The process ends here, until appropriate action is taken by the
subscriber based on the information provided herein. The Service
Platform 435 assumes that the subscriber has no compatible local
cellular phone until a new one is found and tested as described in
STEP 712.
[0143] STEP 712: If/when the subscriber obtains a compatible SIM
card or a new (usually rented) cell-phone, the process resumes in
step 705.
[0144] To get to STEP 712, the subscriber obtains service that is
covered under the original subscriber agreement as described in
Subscriber PPP database 450 and AAA Subscriber Accounts database
440. However, it is possible that the subscriber obtains a new
cellphone and/or cellular services from a non-participating service
provider. In that case, the newly recruited local cellular carrier
provides Service Platform 435 with all the required data so that
the appropriate databases 440, 445, 450, 455 and 460 can be
populated and/or updated.
[0145] Case 4A: Portability and International Use.
[0146] The MTAC IP cradle can be used as a personal gateway when
the cellular phone 305 is connected to cradle 305. The term
"connected" (as used throughout this specification) includes not
only the literal meaning of "in the cradle" or "nestled" as in FIG.
5A, but also that the cellular phone 307 is operatively in the
vicinity of the MTAC or MTAC IP Cradle 305 for direct communication
as in FIG. 5B and FIG. 5C.
[0147] In many cases, moving the MTAC Cradle 305 within US
boundaries keeps it within the cellular service provider's network.
Depending on the cellular service agreement, service at remote
locations may be provided through roaming agreements, which
sometimes are priced at a premium.

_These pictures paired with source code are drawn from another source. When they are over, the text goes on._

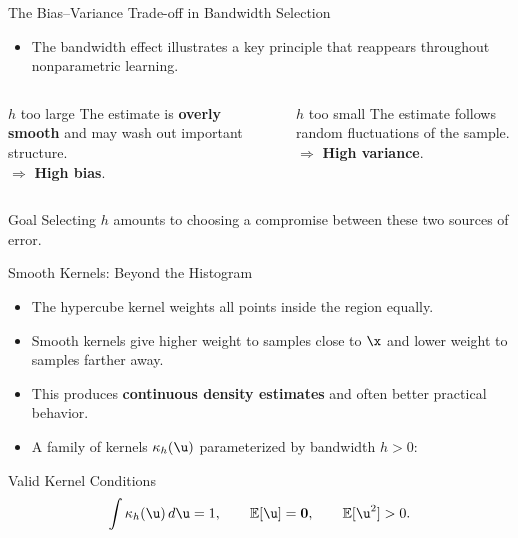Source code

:\begin{frame}{The Bias--Variance Trade-off in Bandwidth Selection}
  \begin{itemize}
    \item The bandwidth effect illustrates a \alert{key principle} that reappears throughout nonparametric learning.
  \end{itemize}
  \vspace{0.4em}
  \begin{columns}[t]
      \begin{alertblock}{$h$ too large}
        The estimate is \textbf{overly smooth} and may wash out important structure.\\
        $\Rightarrow$ \textbf{High bias}.
      \end{alertblock}
      \begin{alertblock}{$h$ too small}
        The estimate follows random fluctuations of the sample.\\
        $\Rightarrow$ \textbf{High variance}.
      \end{alertblock}
  \end{columns}
  \vspace{0.5em}
  \begin{block}{Goal}
    Selecting $h$ amounts to choosing a compromise between these two sources of error.
  \end{block}
\end{frame}

\begin{frame}{Smooth Kernels: Beyond the Histogram}
  \begin{itemize}
    \item The hypercube kernel weights all points inside the region equally.
    \item \alert{Smooth kernels} give higher weight to samples close to $\x$ and lower weight to samples farther away.
    \item This produces \textbf{continuous density estimates} and often better practical behavior.
    \item A family of kernels $\kappa_h(\u)$ parameterized by bandwidth $h > 0$:
  \end{itemize}
  \vspace{0.3em}
  \begin{block}{Valid Kernel Conditions}
    \[
      \int \kappa_h(\u)\,d\u = 1, \qquad
      \mathbb{E}[\u] = \mathbf{0}, \qquad
      \mathbb{E}[\u^2] > 0.
    \]
  \end{block}
\end{frame}

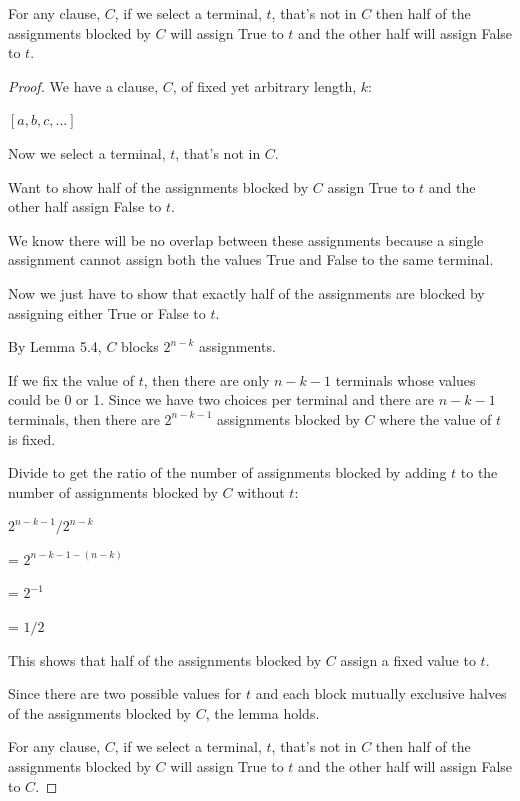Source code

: \documentclass[manuscript]{acmart}
\begin{document}
    \begin{lemma}
        For any clause, $C$, if we select a terminal, $t$, that's not in $C$ then half of the assignments blocked by $C$ will assign True to $t$ and the other half will assign 
        False to $t$.
    \end{lemma}
    \begin{proof}
        We have a clause, $C$, of fixed yet arbitrary length, $k$:

        $[a, b, c, ...]$

        Now we select a terminal, $t$, that's not in $C$.

        Want to show half of the assignments blocked by $C$ assign True to $t$ and the other half assign False to $t$.

        We know there will be no overlap between these assignments because a single assignment cannot assign both the values True and False to the same terminal.

        Now we just have to show that exactly half of the assignments are blocked by assigning either True or False to $t$.

        By Lemma 5.4, $C$ blocks $2^{n-k}$ assignments. 

        If we fix the value of $t$, then there are only $n-k-1$ terminals whose values could be 0 or 1. Since we have two choices per terminal and there are $n-k-1$ terminals, then there are $2^{n-k-1}$ assignments blocked by $C$ where the value of $t$ is fixed.

        Divide to get the ratio of the number of assignments blocked by adding $t$ to the number of assignments blocked by $C$ without $t$:
        
        $2^{n-k-1}/2^{n-k}$

        = $2^{n - k - 1 - (n - k)}$

        = $2^{-1}$

        = $1/2$

        This shows that half of the assignments blocked by $C$ assign a fixed value to $t$.

        Since there are two possible values for $t$ and each block mutually exclusive halves of the assignments blocked by $C$, the lemma holds.

        For any clause, $C$, if we select a terminal, $t$, that's not in $C$ then half of the assignments blocked by $C$ will assign True to $t$ and the other half will assign False to $C$.
    \end{proof}
\end{document}
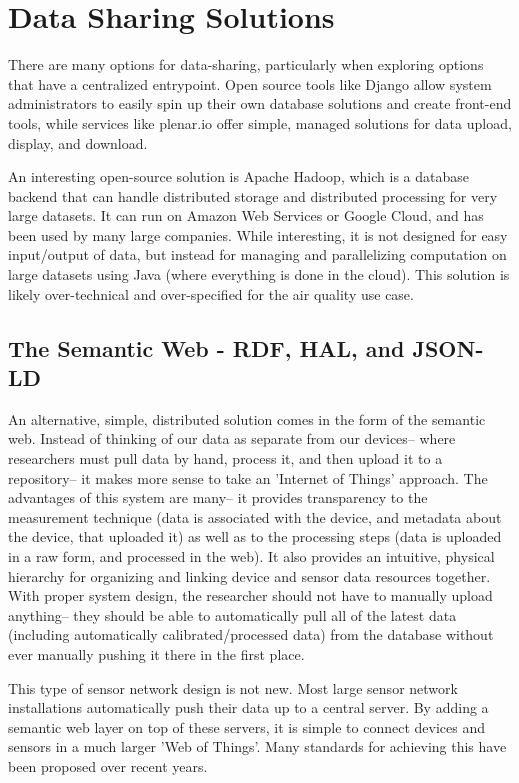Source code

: \section{Data Sharing Solutions}

There are many options for data-sharing, particularly when exploring options that have a centralized entrypoint.  Open source tools like Django \cite{django} allow system administrators to easily spin up their own database solutions and create front-end tools, while services like plenar.io offer simple, managed solutions for data upload, display, and download.  

An interesting open-source solution is Apache Hadoop, \cite{hadoop} which is a database backend that can handle distributed storage and distributed processing for very large datasets.  It can run on Amazon Web Services or Google Cloud, and has been used by many large companies.  While interesting, it is not designed for easy input/output of data, but instead for managing and parallelizing computation on large datasets using Java (where everything is done in the cloud).  This solution is likely over-technical and over-specified for the air quality use case.  


\subsection{The Semantic Web - RDF, HAL, and JSON-LD}

An alternative, simple, distributed solution comes in the form of the semantic web.  Instead of thinking of our data as separate from our devices-- where researchers must pull data by hand, process it, and then upload it to a repository-- it makes more sense to take an 'Internet of Things' approach.  The advantages of this system are many-- it provides transparency to the measurement technique (data is associated with the device, and metadata about the device, that uploaded it) as well as to the processing steps (data is uploaded in a raw form, and processed in the web).  It also provides an intuitive, physical hierarchy for organizing and linking device and sensor data resources together.  With proper system design, the researcher should not have to manually upload anything-- they should be able to automatically pull all of the latest data (including automatically calibrated/processed data) from the database without ever manually pushing it there in the first place.

This type of sensor network design is not new.  Most large sensor network installations automatically push their data up to a central server.  By adding a semantic web layer on top of these servers, it is simple to connect devices and sensors in a much larger 'Web of Things'.  Many standards for achieving this have been proposed over recent years.    

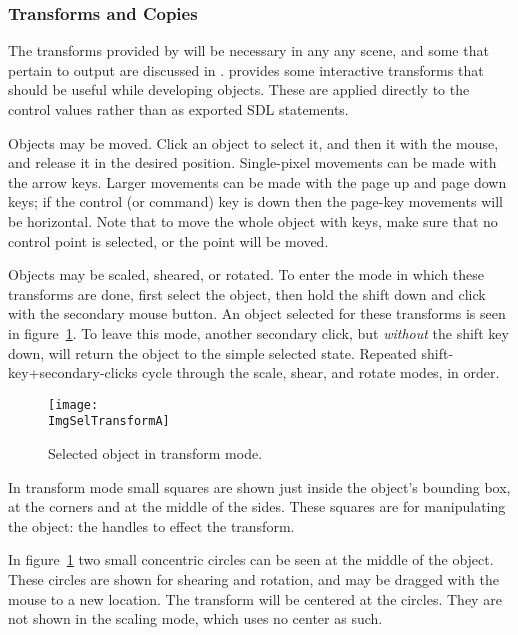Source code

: 			\subsubsection{\dtypkgu{} Transforms and Copies}%
			\label{sssec:epspline_transforms}
			The transforms provided by \IXpov{} 
			will be necessary in any any scene, and some
			that pertain to \IXpkg{} output are
			discussed in .
			\IXpkgu{} provides some interactive transforms
			that should be useful while developing objects.
			These are applied directly to the control 
			values rather than as exported SDL statements.
			
			Objects may be moved. Click an object to select it,
			and then  it with the mouse, and
			release it in the desired position. Single-pixel
			movements can be made with the arrow keys. Larger
			movements can be made with the page up and page down
			keys; if the control (or command) key is down then
			the page-key movements will be horizontal. Note that
			to move the whole object with keys, make sure that
			no control point is selected, or the point will be
			moved.
			
			Objects may be scaled, sheared, or rotated.
			To enter the mode in which these transforms are
			done, first select the object, then hold the
			shift  down and click with the secondary
			mouse button. An object selected for these
			transforms is seen in figure~\ref{fig:sel_for_trans_a}.
			To leave this mode, another secondary click, but
			\emph{without} the shift key down, will return
			the object to the simple selected state.
			Repeated shift-key+secondary-clicks
			cycle through the scale, shear, and rotate modes,
			in order.

			\begin{figure}[htb!]
			\centering
			\texttt{[image: \\ImgSelTransformA]}
			\caption{Selected object in transform mode.}
			\label{fig:sel_for_trans_a}
			\end{figure}
			
			In transform mode small squares are
			shown just inside the object's bounding box, at the
			corners and at the middle of the sides. These
			squares are  for manipulating
			the object:  the handles to effect the
			transform.
			
			In figure~\ref{fig:sel_for_trans_a}
			two small concentric circles can be seen at the
			middle of the object. These circles are shown for
			shearing and rotation, and may be dragged with the
			mouse to a new location.
			The transform will be centered at the circles.
			They are not shown in the scaling mode, which uses no
			center as such.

These details are
pre-provisioned in the Service Providers database 455 by service
administrators. Normally, the linking of the locally-assigned IP
address with the Geographic Association database 460 enables the
service provider to select the appropriate charging plan for the
use of the local cellular network 10. In another aspect of this
invention, the state of connectivity (e.g., "digital", "analog
roaming") of cell phone 307 is provided to the Service Platform
435, preferably through the MTAC Cradle 305 via the interface with
the cradled cell phone 307; this enables the Service Platform 435
to determine the true cost of each call based on local, real-time
conditions. The state of connectivity is not constant; for example,
it may be dependent upon instantaneous cellular-network load.
[0148] In areas where the subscriber's cellular phone 307 operates,
the cellular network 110 used to access the cellular phone 307 can
provide additional geographic information that can be used to
verify the location provided through IP-address association. The
Geographic Association database 460 cross references the
association between the subscriber location based on the cellular
service provider and the subscriber location provided based on the
IP address, and confirms that an agreement to supply a subscribed
services in that geographic area exists. As discussed above with
respect to STEP 702, the location of the cellular phone 307 can be
tracked to an approximate geographic location to whatever degree of
granularity is required.
[0149] Case 5: The MTAC Cradle 305 is adapted to be a gateway
between the Cellular Network 110 (and optionally the PSTN network
if connected thereto) and the IP Network 115; when adapted in this
manner, the cradle becomes an MTAC IPG (MTA Cellular IP Gateway)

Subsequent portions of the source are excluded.